Investors remain cautious, with modest weakness in US equities, while the US 10-year rate has reversed yesterday’s increase, tracking lower to 1.33%. There have been a few updates from various central banks, but none of them market moving. Currency moves have been modest, with the NZD continuing to hover around the 0.71 mark.
US equities have spent most of the session in negative territory, likely some profit taking after a blistering run higher and some ongoing caution around the spread of the delta variant (even if its rate of spread is slowing in many States), while it contributes to a speed bump in the economic growth outlook. The S&P500 is currently down 0.2% while tech stocks have underperformed, seeing the Nasdaq index down 0.7%. Earlier, the Euro Stoxx 600 index fell just over 1%.
There has been a bit of central bank talk to digest overnight. The Bank of Canada left its policy settings unchanged, as expected, and while it acknowledged the weaker than expected Q2 GDP data, the Bank continued to expect the economy to strengthen in the second half. The market continues to expect a further tapering of QE from the current CAD2b per week pace, ahead of higher rates in the second half of next year.
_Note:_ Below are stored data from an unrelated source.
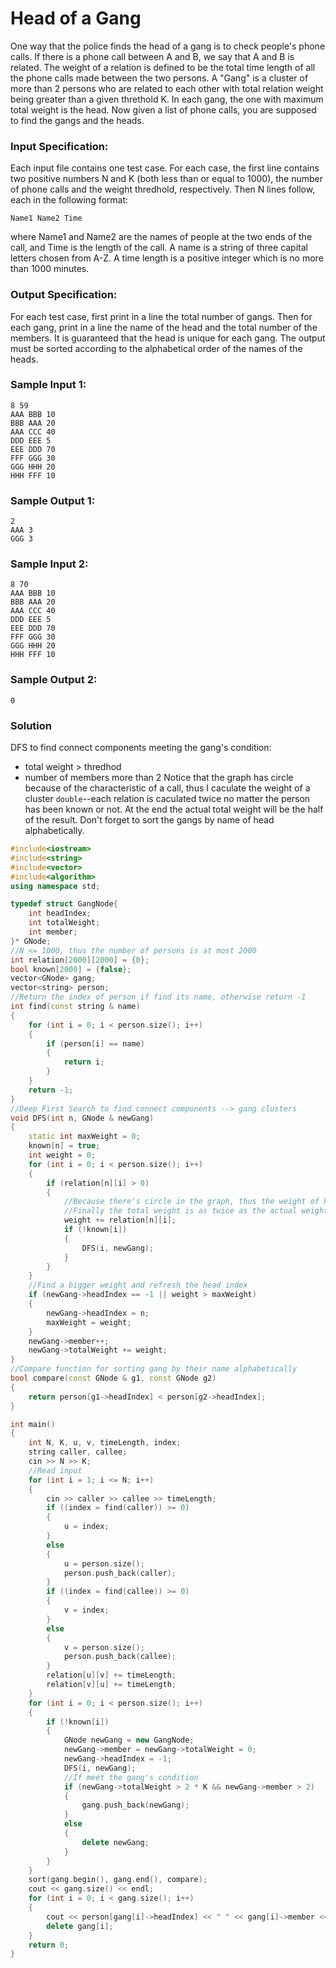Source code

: # Head of a Gang
One way that the police finds the head of a gang is to check people's phone calls. If there is a phone call between A and B, we say that A and B is related. The weight of a relation is defined to be the total time length of all the phone calls made between the two persons. A "Gang" is a cluster of more than 2 persons who are related to each other with total relation weight being greater than a given threthold K. In each gang, the one with maximum total weight is the head. Now given a list of phone calls, you are supposed to find the gangs and the heads.
### Input Specification:
Each input file contains one test case. For each case, the first line contains two positive numbers N and K (both less than or equal to 1000), the number of phone calls and the weight thredhold, respectively. Then N lines follow, each in the following format:
```
Name1 Name2 Time
```
where Name1 and Name2 are the names of people at the two ends of the call, and Time is the length of the call. A name is a string of three capital letters chosen from A-Z. A time length is a positive integer which is no more than 1000 minutes.
### Output Specification:
For each test case, first print in a line the total number of gangs. Then for each gang, print in a line the name of the head and the total number of the members. It is guaranteed that the head is unique for each gang. The output must be sorted according to the alphabetical order of the names of the heads.
### Sample Input 1:
```
8 59
AAA BBB 10
BBB AAA 20
AAA CCC 40
DDD EEE 5
EEE DDD 70
FFF GGG 30
GGG HHH 20
HHH FFF 10
```
### Sample Output 1:
```
2
AAA 3
GGG 3
```
### Sample Input 2:
```
8 70
AAA BBB 10
BBB AAA 20
AAA CCC 40
DDD EEE 5
EEE DDD 70
FFF GGG 30
GGG HHH 20
HHH FFF 10
```
### Sample Output 2:
```
0
```
### Solution
DFS to find connect components meeting the gang's condition:
* total weight > thredhod
* number of members more than 2
Notice that the graph has circle because of the characteristic of a call, thus I caculate the weight of a cluster `double`--each relation is caculated twice no matter the person has been known or not. At the end the actual total weight will be the half of the result.
Don't forget to sort the gangs by name of head alphabetically.

```C++
#include<iostream>
#include<string>
#include<vector>
#include<algorithm>
using namespace std;

typedef struct GangNode{
    int headIndex;
    int totalWeight;
    int member;
}* GNode;
//N <= 1000, thus the number of persons is at most 2000
int relation[2000][2000] = {0};
bool known[2000] = {false};
vector<GNode> gang;
vector<string> person;
//Return the index of person if find its name, otherwise return -1
int find(const string & name)
{
    for (int i = 0; i < person.size(); i++)
    {
        if (person[i] == name)
        {
            return i;
        }
    }
    return -1;
}
//Deep First Search to find connect components --> gang clusters
void DFS(int n, GNode & newGang)
{
    static int maxWeight = 0;
    known[n] = true;
    int weight = 0;
    for (int i = 0; i < person.size(); i++)
    {
        if (relation[n][i] > 0)
        {
            //Because there's circle in the graph, thus the weight of known person shold be considered as well
            //Finally the total weight is as twice as the actual weight since each relation is caculated twice
            weight += relation[n][i];
            if (!known[i])
            {
                DFS(i, newGang);
            }
        }
    }
    //Find a bigger weight and refresh the head index
    if (newGang->headIndex == -1 || weight > maxWeight)
    {
        newGang->headIndex = n;
        maxWeight = weight;
    }
    newGang->member++;
    newGang->totalWeight += weight;
}
//Compare function for sorting gang by their name alphabetically
bool compare(const GNode & g1, const GNode g2)
{
    return person[g1->headIndex] < person[g2->headIndex];
}

int main()
{
    int N, K, u, v, timeLength, index;
    string caller, callee;
    cin >> N >> K;
    //Read input
    for (int i = 1; i <= N; i++)
    {
        cin >> caller >> callee >> timeLength;
        if ((index = find(caller)) >= 0)
        {
            u = index;
        }
        else
        {
            u = person.size();
            person.push_back(caller);
        }
        if ((index = find(callee)) >= 0)
        {
            v = index;
        }
        else
        {
            v = person.size();
            person.push_back(callee);
        }
        relation[u][v] += timeLength;
        relation[v][u] += timeLength;
    }
    for (int i = 0; i < person.size(); i++)
    {
        if (!known[i])
        {
            GNode newGang = new GangNode;
            newGang->member = newGang->totalWeight = 0;
            newGang->headIndex = -1;
            DFS(i, newGang);
            //If meet the gang's condition
            if (newGang->totalWeight > 2 * K && newGang->member > 2)
            {
                gang.push_back(newGang);
            }
            else
            {
                delete newGang;
            }
        }
    }
    sort(gang.begin(), gang.end(), compare);
    cout << gang.size() << endl;
    for (int i = 0; i < gang.size(); i++)
    {
        cout << person[gang[i]->headIndex] << " " << gang[i]->member << endl;
        delete gang[i];
    }
    return 0;
}
```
There was little net market reaction, but CAD has been on the softer of the ledger and the NZD on the stronger side, seeing NZD/CAD break up through 0.90 for the first time since April.
NY Fed President Williams’ opening comments in a webinar toed the party line, saying that ‘it could be appropriate” for the Fed to begin tapering asset purchases this year and he wanted to see more improvement on employment before being ready to declare the test of substantial further progress being met. There was still a long way to go before reaching maximum employment, the condition for lift off on a higher Fed Funds rate. All this was just a regurgitation of what Chair Powell said at Jackson Hole.
There were some hawkish vibes coming out of the BoE as Governor Bailey spoke before Parliament. He said that he was one of the four members who thought that the minimum criteria for tighter UK monetary policy had been met. Still, he stressed that even with the 4-4 split on the MPC (with one vacancy), those who thought the condition of the forward guidance had been met didn’t consider there were sufficient grounds to push for immediate tighter policy.
The focus in the UK this week has been more on fiscal policy than monetary policy, with the controversial proposed increase in National Insurance, a burden of £12b on workers and companies (worth some 0.6% of GDP), and breaching a promise by the government on taxes. Just before we went to press, PM Johnson won the vote to pass this tax increase, which will take the tax revenue to GDP ratio up to its highest level on record. GBP is little changed for the day at 1.3780.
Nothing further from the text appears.